Is there any way to check wheter the determinant of a matrix $A$ with $|\text{det }A|=1$ is positive or negative?

Question

Let $A\in\text{GL}(n,\mathbb{R})$ with $|\text{det }A|=1$. Is there any way to check wheter $\text{det }A$ is positive or negative without computing it?

Answer 1

In some cases there is. Of course you have to know something about $A$. For example, you happen to know that $A$ is in the same connected component of ${\rm GL}(n,{\mathbb R})$ as some other matrix $B$, then $\det A$ and $\det B$ have the same sign.

Answer 2

A linear transformation with $\det(A)=-1$ is orientation-reversing. So it suffice to check $A$'s action on unit vectors $$ \langle e_{1},\cdots e_{n}\rangle, e_{i}=\langle \cdots 1,\cdots \rangle $$ and see if the image under $A$ is oriented as the original basis or not.

While this may be a "slick" way on the surface, computationally it is the same thing, for we usually check the orientability of a basis via taking the determinant. But for low dimensional cases this might be an easier approach. I do not think it would work for $n=1000$, for example.

Answer 3

For symmetric matrices, it might be faster to compute the signature of the corresponding quadratic form by symmetrical row-column operations.

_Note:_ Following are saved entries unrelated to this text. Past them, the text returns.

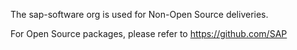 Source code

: The sap-software org is used for Non-Open Source deliveries.

For Open Source packages, please refer to https://github.com/SAP
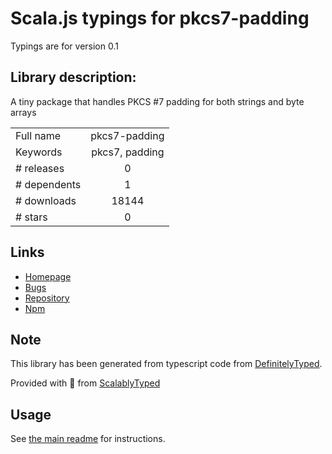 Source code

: 
# Scala.js typings for pkcs7-padding

Typings are for version 0.1

## Library description:
A tiny package that handles PKCS #7 padding for both strings and byte arrays

|                    |                 |
| ------------------ | :-------------: |
| Full name          | pkcs7-padding |
| Keywords           | pkcs7, padding |
| # releases         | 0 |
| # dependents       | 1 |
| # downloads        | 18144 |
| # stars            | 0 |

## Links
- [Homepage](https://github.com/neeh/pkcs7-padding#readme)
- [Bugs](https://github.com/neeh/pkcs7-padding/issues)
- [Repository](https://github.com/neeh/pkcs7-padding)
- [Npm](https://www.npmjs.com/package/pkcs7-padding)
    


## Note
This library has been generated from typescript code from [DefinitelyTyped](https://definitelytyped.org).

Provided with :purple_heart: from [ScalablyTyped](https://github.com/oyvindberg/ScalablyTyped)

## Usage
See [the main readme](../../readme.md) for instructions.



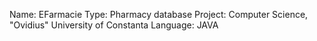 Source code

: Name: EFarmacie
Type: Pharmacy database
Project: Computer Science, "Ovidius" University of Constanta
Language: JAVA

If you don't mind doing something much harder than computing the determinant, you could compute the topological degree of $S^{n-1}\to S^{n-1}$ given by $x\mapsto Ax/\|Ax\|$. For regular $A$, it equals the sign of the determinant. I've written a program for degree computation, but practically it works only up to dimension 5 (up to 10 for very simple examples). Computing that for linear maps make sense just for testing.